John Evans was a curmudgeonly old man whose farm was at the far end of the estate. It would be a little while until he needed to be persuaded. The Walkers were more of a problem. Bridge Farm was a critical central point. It was also close to Home Farm. “I will go and talk to the Walkers tomorrow. The day after my wedding, no less.”

Thompson perked up. “You married today? Monday for health. The farmers are a superstitious bunch, you know.” Thompson nodded. “I’ll tell them about this.”

It was true. The farmers around here believed any number of reasons that the Cattle Plague had come to them. Transmitted on the air of candles or with dried hides and other nonsense. Others whispered that it was because the old lord, his brother Peter, didn’t go to church, or because they’d seen a fox lying down next to a cow. Thompson was good with the farmers for that reason—he knew every superstition, even if he didn’t always adhere to them. For any unlucky omen a person could see, Thompson could see three fortuitous ones. He’d been the same with the soldiers under his command.

“This marriage of yours, they have already picked it up like a lucky penny in the dirt. They think it bodes well to have a love match in the ‘big house.’”

Everett thought of Grace’s silence in the carriage and winced inwardly. “I don’t know about that.”

“I assume you chose her because she will be a good countess? Is she kind and generous, ready to listen sweetly to the concerns of the village women and charm all the men?”

Concern shot through him. “She’s—” He searched for the correct word. “It’s complicated. Her father has recently died and she needs time and space to grieve. I’m not sure I can ask her to take on duties so soon.” What Thompson didn’t know was that unless Grace and her money stayed, there wasn’t enough money to pay for the slaughtered cows, the upkeep on the estate, and to pay off the debt. He also had to keep the tenants happy, and that meant bringing his gracious wife to meet them all and ward off bad omens.

There wasn’t a decision, really. Money trumped superstition. He would do everything in his power to make Grace happy.

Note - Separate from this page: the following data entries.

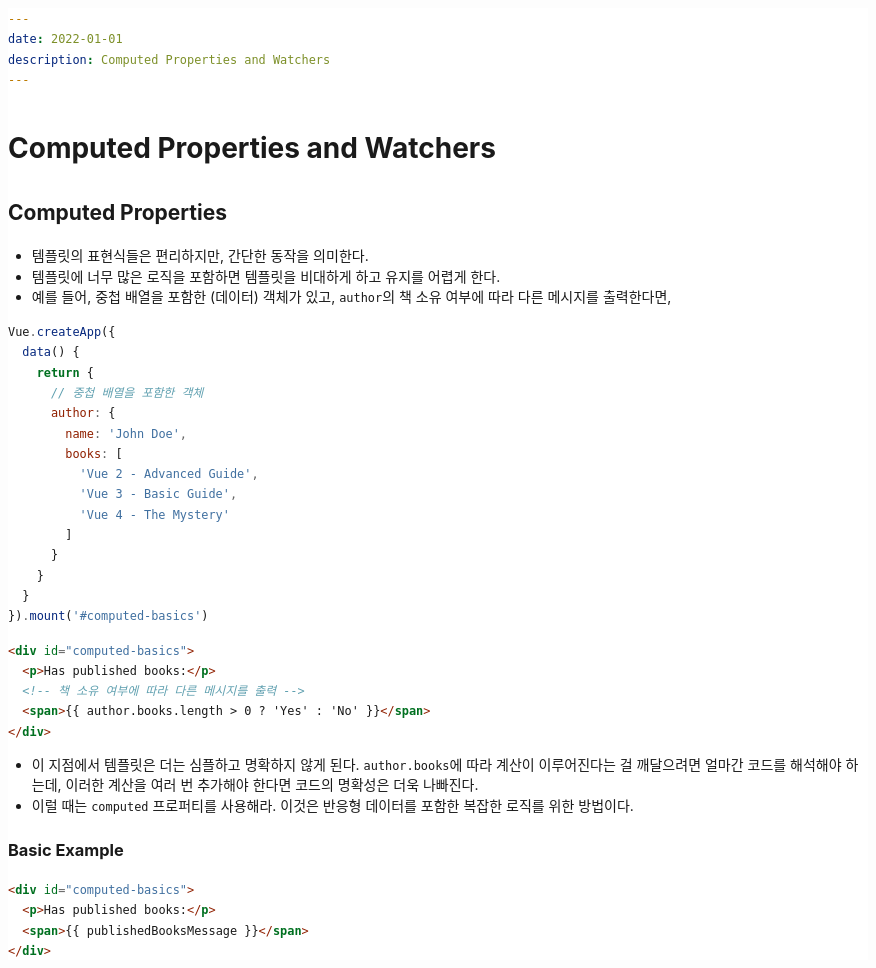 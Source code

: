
 ```yaml
---
date: 2022-01-01
description: Computed Properties and Watchers
---
```


# Computed Properties and Watchers

## Computed Properties

- 템플릿의 표현식들은 편리하지만, 간단한 동작을 의미한다.
- 템플릿에 너무 많은 로직을 포함하면 템플릿을 비대하게 하고 유지를 어렵게 한다.
- 예를 들어, 중첩 배열을 포함한 (데이터) 객체가 있고, `author`의 책 소유 여부에 따라 다른 메시지를 출력한다면,

```js
Vue.createApp({
  data() {
    return {
      // 중첩 배열을 포함한 객체
      author: {
        name: 'John Doe',
        books: [
          'Vue 2 - Advanced Guide',
          'Vue 3 - Basic Guide',
          'Vue 4 - The Mystery'
        ]
      }
    }
  }
}).mount('#computed-basics')
```

```html
<div id="computed-basics">
  <p>Has published books:</p>
  <!-- 책 소유 여부에 따라 다른 메시지를 출력 -->
  <span>{{ author.books.length > 0 ? 'Yes' : 'No' }}</span>
</div>
```

- 이 지점에서 템플릿은 더는 심플하고 명확하지 않게 된다. `author.books`에 따라 계산이 이루어진다는 걸 깨달으려면 얼마간 코드를 해석해야 하는데, 이러한 계산을 여러 번 추가해야 한다면 코드의 명확성은 더욱 나빠진다.
- 이럴 때는 `computed` 프로퍼티를 사용해라. 이것은 반응형 데이터를 포함한 복잡한 로직를 위한 방법이다.

### Basic Example

```html
<div id="computed-basics">
  <p>Has published books:</p>
  <span>{{ publishedBooksMessage }}</span>
</div>
```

While he changed for dinner, Everett thought about how to seduce his wife. They would have all evening to talk and he would draw her out, make her laugh and make her feel comfortable. Then, the night could lead on logically from that. All women wanted to be wooed on their wedding night and initiated into the joys of lovemaking. He might never have a moment when she was more susceptible to being with him.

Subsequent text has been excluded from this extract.